Waszym mistrzem gry jest Tristan, w razie potrzeby proszę zwracać się prywatną wiadomością na konto Tristana. W tej kolejce możecie napisać tyle postów, ile chcecie, o ile zmieścicie się do dnia 26 grudnia, godziny 16. Są święta, więc jeżeli potrzebujecie przesunąć ten termin, dajcie mi, proszę, znać. Mistrz gry oczekuje podjęcia pewnych decyzji i bycia gotowym do drogi w finalnej wiadomości (najlepiej z planem, co zamierzacie zrobić) - w razie potrzeby konsultacji, mistrz gry jest do usług. Możliwe jest opuszczenie lokacji celem zdobycia ekwipunku, informacji, które postać może zdobyć stosunkowo prosto, et cetera, sugeruję jednak podobne ruchy wcześniej konsultować. Wymiana informacji powinna odbyć się drogą fabularną.
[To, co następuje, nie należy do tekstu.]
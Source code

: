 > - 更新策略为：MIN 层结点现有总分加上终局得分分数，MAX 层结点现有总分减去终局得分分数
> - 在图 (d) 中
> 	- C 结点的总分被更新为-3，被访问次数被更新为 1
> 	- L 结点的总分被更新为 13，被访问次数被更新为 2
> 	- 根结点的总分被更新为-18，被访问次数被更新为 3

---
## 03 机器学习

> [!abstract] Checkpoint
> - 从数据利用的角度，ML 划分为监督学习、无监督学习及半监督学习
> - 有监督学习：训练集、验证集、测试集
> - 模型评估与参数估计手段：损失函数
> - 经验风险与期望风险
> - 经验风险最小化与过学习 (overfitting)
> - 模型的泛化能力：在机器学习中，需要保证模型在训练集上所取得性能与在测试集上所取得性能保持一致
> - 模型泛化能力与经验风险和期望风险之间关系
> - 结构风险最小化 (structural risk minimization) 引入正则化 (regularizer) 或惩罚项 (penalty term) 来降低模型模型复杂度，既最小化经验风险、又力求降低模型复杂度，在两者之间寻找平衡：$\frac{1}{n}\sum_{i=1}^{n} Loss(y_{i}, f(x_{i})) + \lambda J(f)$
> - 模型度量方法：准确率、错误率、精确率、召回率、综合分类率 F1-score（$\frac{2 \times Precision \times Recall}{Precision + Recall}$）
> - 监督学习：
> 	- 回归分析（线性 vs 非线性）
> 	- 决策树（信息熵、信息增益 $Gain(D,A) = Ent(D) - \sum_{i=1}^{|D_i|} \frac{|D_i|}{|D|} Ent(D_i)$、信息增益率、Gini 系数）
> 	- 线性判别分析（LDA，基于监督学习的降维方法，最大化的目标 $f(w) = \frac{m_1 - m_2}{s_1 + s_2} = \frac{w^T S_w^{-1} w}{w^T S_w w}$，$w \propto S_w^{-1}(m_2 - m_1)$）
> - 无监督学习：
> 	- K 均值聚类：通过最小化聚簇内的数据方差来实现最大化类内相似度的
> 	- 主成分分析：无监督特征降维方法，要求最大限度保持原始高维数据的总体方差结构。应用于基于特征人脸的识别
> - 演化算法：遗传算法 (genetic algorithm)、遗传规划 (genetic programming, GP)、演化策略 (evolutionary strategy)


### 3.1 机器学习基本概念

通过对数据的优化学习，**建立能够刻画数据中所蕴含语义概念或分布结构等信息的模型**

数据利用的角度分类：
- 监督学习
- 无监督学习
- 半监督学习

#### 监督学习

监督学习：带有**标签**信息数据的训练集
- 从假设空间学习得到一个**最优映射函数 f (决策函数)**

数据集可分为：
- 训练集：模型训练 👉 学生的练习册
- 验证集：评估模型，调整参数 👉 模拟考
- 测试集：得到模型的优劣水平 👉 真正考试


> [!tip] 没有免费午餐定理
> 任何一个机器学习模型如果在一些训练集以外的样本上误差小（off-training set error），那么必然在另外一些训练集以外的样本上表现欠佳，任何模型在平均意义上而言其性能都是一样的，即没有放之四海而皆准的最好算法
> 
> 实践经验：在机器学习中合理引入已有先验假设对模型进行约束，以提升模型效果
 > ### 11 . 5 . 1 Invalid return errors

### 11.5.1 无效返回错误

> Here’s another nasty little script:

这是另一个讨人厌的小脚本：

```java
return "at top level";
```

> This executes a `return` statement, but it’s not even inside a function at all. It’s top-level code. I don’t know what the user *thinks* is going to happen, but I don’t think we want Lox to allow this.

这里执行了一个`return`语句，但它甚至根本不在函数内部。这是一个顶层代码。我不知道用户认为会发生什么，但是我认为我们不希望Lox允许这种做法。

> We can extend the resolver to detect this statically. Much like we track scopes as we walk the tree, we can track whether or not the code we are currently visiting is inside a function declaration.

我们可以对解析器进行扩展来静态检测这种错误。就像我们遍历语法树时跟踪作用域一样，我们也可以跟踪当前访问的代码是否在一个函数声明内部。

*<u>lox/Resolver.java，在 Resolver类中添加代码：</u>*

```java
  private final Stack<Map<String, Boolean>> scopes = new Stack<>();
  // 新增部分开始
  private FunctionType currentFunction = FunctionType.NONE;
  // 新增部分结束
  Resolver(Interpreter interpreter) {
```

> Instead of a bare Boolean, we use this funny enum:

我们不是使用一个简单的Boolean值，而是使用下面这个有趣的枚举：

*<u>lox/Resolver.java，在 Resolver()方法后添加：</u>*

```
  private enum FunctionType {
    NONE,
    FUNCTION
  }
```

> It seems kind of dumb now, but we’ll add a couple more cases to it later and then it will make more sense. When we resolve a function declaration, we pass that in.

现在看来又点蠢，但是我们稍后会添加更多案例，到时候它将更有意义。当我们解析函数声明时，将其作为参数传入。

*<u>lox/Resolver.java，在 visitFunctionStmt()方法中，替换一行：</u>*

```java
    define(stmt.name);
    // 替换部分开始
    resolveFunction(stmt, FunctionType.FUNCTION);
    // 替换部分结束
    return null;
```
Jako pierwsza za Haroldem podążyła Justine, jako kolejni dołączyli do niego Keaton i Marcella; pochód stawał się coraz większy, gdy dołączali do niego również Steffen, Jamie, Anthony i Florean.
Sroga twarz Harolda zdawała się wyrażać gniew zmieszany ze wzburzeniem; cokolwiek się wydarzyło, było to czymś strasznym. Jego żwawy krok zdradzał napięcie, nerwy, złość, która jednak nie odnalazła ujścia, gdy znaleźliście się dalej od oazy, dalej od uszu ocalonych, którzy szukali we wiosce spokoju i bezpieczeństwa - jej zabudowa wkrótce zaczęła się mienić coraz to dalszym blaskiem, a ciszę - prócz najgłośniejszych odgłosów prowadzonych nawet nocą prac - przerywało jedynie szemranie pobłyskującego śnieżno-błękitnym blaskiem magicznego strumienia.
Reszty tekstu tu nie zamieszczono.